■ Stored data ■

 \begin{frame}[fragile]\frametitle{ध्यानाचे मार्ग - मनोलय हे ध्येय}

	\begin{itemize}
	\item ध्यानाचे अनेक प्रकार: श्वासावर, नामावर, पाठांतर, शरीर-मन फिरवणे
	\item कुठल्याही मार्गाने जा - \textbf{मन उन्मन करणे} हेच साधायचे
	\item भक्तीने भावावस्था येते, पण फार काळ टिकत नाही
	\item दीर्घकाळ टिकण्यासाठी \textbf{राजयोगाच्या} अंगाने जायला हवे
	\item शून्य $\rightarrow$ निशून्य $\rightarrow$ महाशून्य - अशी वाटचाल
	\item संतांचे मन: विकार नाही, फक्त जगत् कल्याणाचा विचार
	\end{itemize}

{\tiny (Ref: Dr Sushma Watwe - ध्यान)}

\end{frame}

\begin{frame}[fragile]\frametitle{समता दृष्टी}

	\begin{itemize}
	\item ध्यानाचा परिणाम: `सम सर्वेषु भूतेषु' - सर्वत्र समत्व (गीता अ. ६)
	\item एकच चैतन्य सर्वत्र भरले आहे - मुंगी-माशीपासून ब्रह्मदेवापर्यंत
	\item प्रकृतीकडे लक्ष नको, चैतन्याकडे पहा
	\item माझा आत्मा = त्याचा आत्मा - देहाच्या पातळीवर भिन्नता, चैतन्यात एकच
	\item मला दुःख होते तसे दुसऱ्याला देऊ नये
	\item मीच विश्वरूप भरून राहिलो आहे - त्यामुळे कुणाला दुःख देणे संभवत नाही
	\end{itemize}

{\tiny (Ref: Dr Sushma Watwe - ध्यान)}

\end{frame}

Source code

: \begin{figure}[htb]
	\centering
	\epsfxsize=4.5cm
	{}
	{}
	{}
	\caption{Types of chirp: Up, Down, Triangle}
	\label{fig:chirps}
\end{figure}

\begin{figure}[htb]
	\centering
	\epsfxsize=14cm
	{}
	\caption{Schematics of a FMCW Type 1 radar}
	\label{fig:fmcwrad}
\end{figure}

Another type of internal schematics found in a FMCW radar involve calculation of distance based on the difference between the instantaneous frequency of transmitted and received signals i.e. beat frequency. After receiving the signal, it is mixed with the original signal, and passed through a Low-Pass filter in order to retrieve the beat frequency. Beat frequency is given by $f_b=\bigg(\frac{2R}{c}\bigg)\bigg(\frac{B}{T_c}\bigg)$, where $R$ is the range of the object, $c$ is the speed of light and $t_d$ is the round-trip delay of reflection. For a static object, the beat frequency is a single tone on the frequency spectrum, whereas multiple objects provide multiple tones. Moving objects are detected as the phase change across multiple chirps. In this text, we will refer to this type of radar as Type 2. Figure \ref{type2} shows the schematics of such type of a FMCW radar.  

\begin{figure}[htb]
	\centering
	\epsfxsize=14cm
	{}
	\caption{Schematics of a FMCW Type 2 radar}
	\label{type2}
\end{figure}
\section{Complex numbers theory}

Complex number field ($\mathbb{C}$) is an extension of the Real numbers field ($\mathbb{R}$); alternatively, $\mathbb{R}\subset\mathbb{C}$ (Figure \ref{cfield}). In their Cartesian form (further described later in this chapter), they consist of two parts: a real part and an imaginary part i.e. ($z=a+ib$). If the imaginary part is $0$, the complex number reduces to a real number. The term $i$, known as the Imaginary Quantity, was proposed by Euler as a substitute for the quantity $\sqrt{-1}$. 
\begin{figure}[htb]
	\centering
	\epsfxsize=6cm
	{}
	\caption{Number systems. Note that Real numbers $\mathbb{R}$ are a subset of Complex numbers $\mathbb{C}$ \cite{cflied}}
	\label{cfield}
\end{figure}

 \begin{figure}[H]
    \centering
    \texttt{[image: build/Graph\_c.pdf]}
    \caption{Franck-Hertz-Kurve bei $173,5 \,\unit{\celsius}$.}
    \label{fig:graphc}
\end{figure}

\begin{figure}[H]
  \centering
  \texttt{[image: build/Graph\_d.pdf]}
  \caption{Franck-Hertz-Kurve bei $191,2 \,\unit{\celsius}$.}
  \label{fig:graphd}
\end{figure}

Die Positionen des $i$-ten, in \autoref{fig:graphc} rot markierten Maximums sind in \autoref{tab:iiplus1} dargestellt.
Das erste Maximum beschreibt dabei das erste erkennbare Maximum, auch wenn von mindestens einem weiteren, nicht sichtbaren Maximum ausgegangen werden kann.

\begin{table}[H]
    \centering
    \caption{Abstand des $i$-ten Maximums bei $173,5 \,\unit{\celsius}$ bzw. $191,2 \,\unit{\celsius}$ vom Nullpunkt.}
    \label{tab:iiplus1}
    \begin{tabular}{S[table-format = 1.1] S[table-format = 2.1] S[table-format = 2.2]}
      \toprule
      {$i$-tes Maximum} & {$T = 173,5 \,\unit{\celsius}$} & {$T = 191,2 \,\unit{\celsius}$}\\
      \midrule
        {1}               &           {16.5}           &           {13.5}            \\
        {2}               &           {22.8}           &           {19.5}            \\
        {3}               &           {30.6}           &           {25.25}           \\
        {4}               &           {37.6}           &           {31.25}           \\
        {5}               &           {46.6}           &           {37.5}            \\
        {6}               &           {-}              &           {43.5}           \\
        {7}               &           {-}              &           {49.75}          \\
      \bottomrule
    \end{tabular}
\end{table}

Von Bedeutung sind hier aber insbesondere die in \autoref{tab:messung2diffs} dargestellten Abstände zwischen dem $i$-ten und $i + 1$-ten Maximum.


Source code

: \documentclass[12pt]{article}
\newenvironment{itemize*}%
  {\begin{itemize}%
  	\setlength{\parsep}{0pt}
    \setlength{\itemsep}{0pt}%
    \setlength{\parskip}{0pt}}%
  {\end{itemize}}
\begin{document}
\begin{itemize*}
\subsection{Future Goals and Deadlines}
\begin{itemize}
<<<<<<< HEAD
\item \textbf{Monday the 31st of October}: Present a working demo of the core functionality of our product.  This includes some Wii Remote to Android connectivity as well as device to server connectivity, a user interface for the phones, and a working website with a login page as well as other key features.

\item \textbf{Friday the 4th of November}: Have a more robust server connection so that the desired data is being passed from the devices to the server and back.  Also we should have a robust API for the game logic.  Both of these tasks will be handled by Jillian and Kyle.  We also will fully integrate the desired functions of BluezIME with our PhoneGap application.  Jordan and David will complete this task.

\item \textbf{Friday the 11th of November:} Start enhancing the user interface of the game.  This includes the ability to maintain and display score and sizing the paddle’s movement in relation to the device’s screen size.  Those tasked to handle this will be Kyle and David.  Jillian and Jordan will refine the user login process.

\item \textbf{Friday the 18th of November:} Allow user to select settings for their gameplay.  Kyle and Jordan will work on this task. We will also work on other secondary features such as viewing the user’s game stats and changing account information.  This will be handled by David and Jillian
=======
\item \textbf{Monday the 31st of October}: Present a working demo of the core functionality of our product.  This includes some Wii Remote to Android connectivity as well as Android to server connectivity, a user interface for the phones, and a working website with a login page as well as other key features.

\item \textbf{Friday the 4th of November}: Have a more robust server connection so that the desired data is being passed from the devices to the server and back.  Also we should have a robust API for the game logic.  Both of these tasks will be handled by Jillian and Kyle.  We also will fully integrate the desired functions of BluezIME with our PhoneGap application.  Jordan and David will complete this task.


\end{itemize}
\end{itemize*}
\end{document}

■ Exercise ■
Copy out each line of the entries where the word "connectivity" is found.

■ Written response ■
\item \textbf{Monday the 31st of October}: Present a working demo of the core functionality of our product.  This includes some Wii Remote to Android connectivity as well as device to server connectivity, a user interface for the phones, and a working website with a login page as well as other key features.
\item \textbf{Monday the 31st of October}: Present a working demo of the core functionality of our product.  This includes some Wii Remote to Android connectivity as well as Android to server connectivity, a user interface for the phones, and a working website with a login page as well as other key features.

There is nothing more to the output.